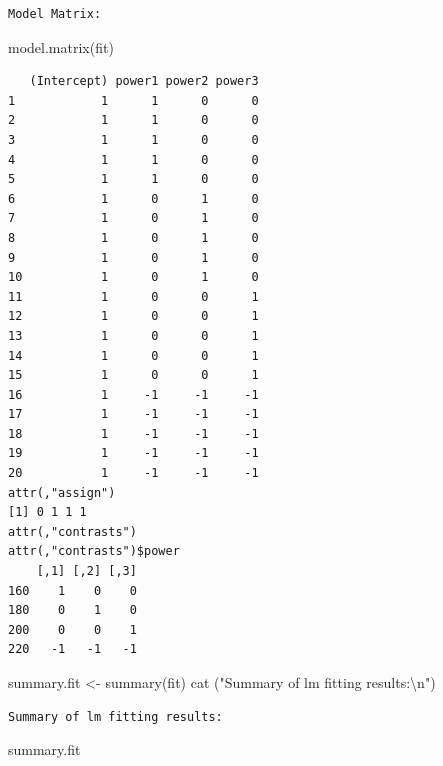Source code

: \documentclass[
  letterpaper,
]{scrbook}
\newenvironment{Shaded}{\begin{snugshade}}{\end{snugshade}}
\newcommand{\FunctionTok}[1]{\textcolor[rgb]{0.28,0.35,0.67}{#1}}
\newcommand{\NormalTok}[1]{\textcolor[rgb]{0.00,0.23,0.31}{#1}}
\newcommand{\OtherTok}[1]{\textcolor[rgb]{0.00,0.23,0.31}{#1}}
\newcommand{\SpecialCharTok}[1]{\textcolor[rgb]{0.37,0.37,0.37}{#1}}
\newcommand{\StringTok}[1]{\textcolor[rgb]{0.13,0.47,0.30}{#1}}
\begin{document}
\begin{verbatim}
Model Matrix:
\end{verbatim}

\begin{Shaded}
\begin{Highlighting}[]
\FunctionTok{model.matrix}\NormalTok{(fit)}
\end{Highlighting}
\end{Shaded}

\begin{verbatim}
   (Intercept) power1 power2 power3
1            1      1      0      0
2            1      1      0      0
3            1      1      0      0
4            1      1      0      0
5            1      1      0      0
6            1      0      1      0
7            1      0      1      0
8            1      0      1      0
9            1      0      1      0
10           1      0      1      0
11           1      0      0      1
12           1      0      0      1
13           1      0      0      1
14           1      0      0      1
15           1      0      0      1
16           1     -1     -1     -1
17           1     -1     -1     -1
18           1     -1     -1     -1
19           1     -1     -1     -1
20           1     -1     -1     -1
attr(,"assign")
[1] 0 1 1 1
attr(,"contrasts")
attr(,"contrasts")$power
    [,1] [,2] [,3]
160    1    0    0
180    0    1    0
200    0    0    1
220   -1   -1   -1
\end{verbatim}

\begin{Shaded}
\begin{Highlighting}[]
\NormalTok{summary.fit }\OtherTok{\textless{}{-}} \FunctionTok{summary}\NormalTok{(fit)}
\FunctionTok{cat}\NormalTok{ (}\StringTok{"Summary of lm fitting results:}\SpecialCharTok{\textbackslash{}n}\StringTok{"}\NormalTok{)}
\end{Highlighting}
\end{Shaded}

\begin{verbatim}
Summary of lm fitting results:
\end{verbatim}

\begin{Shaded}
\begin{Highlighting}[]
\NormalTok{summary.fit}
\end{Highlighting}
\end{Shaded}
\end{document}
********************
→ **The task**: Would you write out the material above in full, exactly as given, except for its pictures?

→ **Answer to this problem**:
Source code

: \documentclass[
  letterpaper,
]{scrbook}
\newenvironment{Shaded}{\begin{snugshade}}{\end{snugshade}}
\newcommand{\FunctionTok}[1]{\textcolor[rgb]{0.28,0.35,0.67}{#1}}
\newcommand{\NormalTok}[1]{\textcolor[rgb]{0.00,0.23,0.31}{#1}}
\newcommand{\OtherTok}[1]{\textcolor[rgb]{0.00,0.23,0.31}{#1}}
\newcommand{\SpecialCharTok}[1]{\textcolor[rgb]{0.37,0.37,0.37}{#1}}
\newcommand{\StringTok}[1]{\textcolor[rgb]{0.13,0.47,0.30}{#1}}
\begin{document}
\begin{verbatim}
Model Matrix:
\end{verbatim}

\begin{Shaded}
\begin{Highlighting}[]
\FunctionTok{model.matrix}\NormalTok{(fit)}
\end{Highlighting}
\end{Shaded}

\begin{verbatim}
   (Intercept) power1 power2 power3
1            1      1      0      0
2            1      1      0      0
3            1      1      0      0
4            1      1      0      0
5            1      1      0      0
6            1      0      1      0
7            1      0      1      0
8            1      0      1      0
9            1      0      1      0
10           1      0      1      0
11           1      0      0      1
12           1      0      0      1
13           1      0      0      1
14           1      0      0      1
15           1      0      0      1
16           1     -1     -1     -1
17           1     -1     -1     -1
18           1     -1     -1     -1
19           1     -1     -1     -1
20           1     -1     -1     -1
attr(,"assign")
[1] 0 1 1 1
attr(,"contrasts")
attr(,"contrasts")$power
    [,1] [,2] [,3]
160    1    0    0
180    0    1    0
200    0    0    1
220   -1   -1   -1
\end{verbatim}

\begin{Shaded}
\begin{Highlighting}[]
\NormalTok{summary.fit }\OtherTok{\textless{}{-}} \FunctionTok{summary}\NormalTok{(fit)}
\FunctionTok{cat}\NormalTok{ (}\StringTok{"Summary of lm fitting results:}\SpecialCharTok{\textbackslash{}n}\StringTok{"}\NormalTok{)}
\end{Highlighting}
\end{Shaded}

\begin{verbatim}
Summary of lm fitting results:
\end{verbatim}

\begin{Shaded}
\begin{Highlighting}[]
\NormalTok{summary.fit}
\end{Highlighting}
\end{Shaded}
\end{document}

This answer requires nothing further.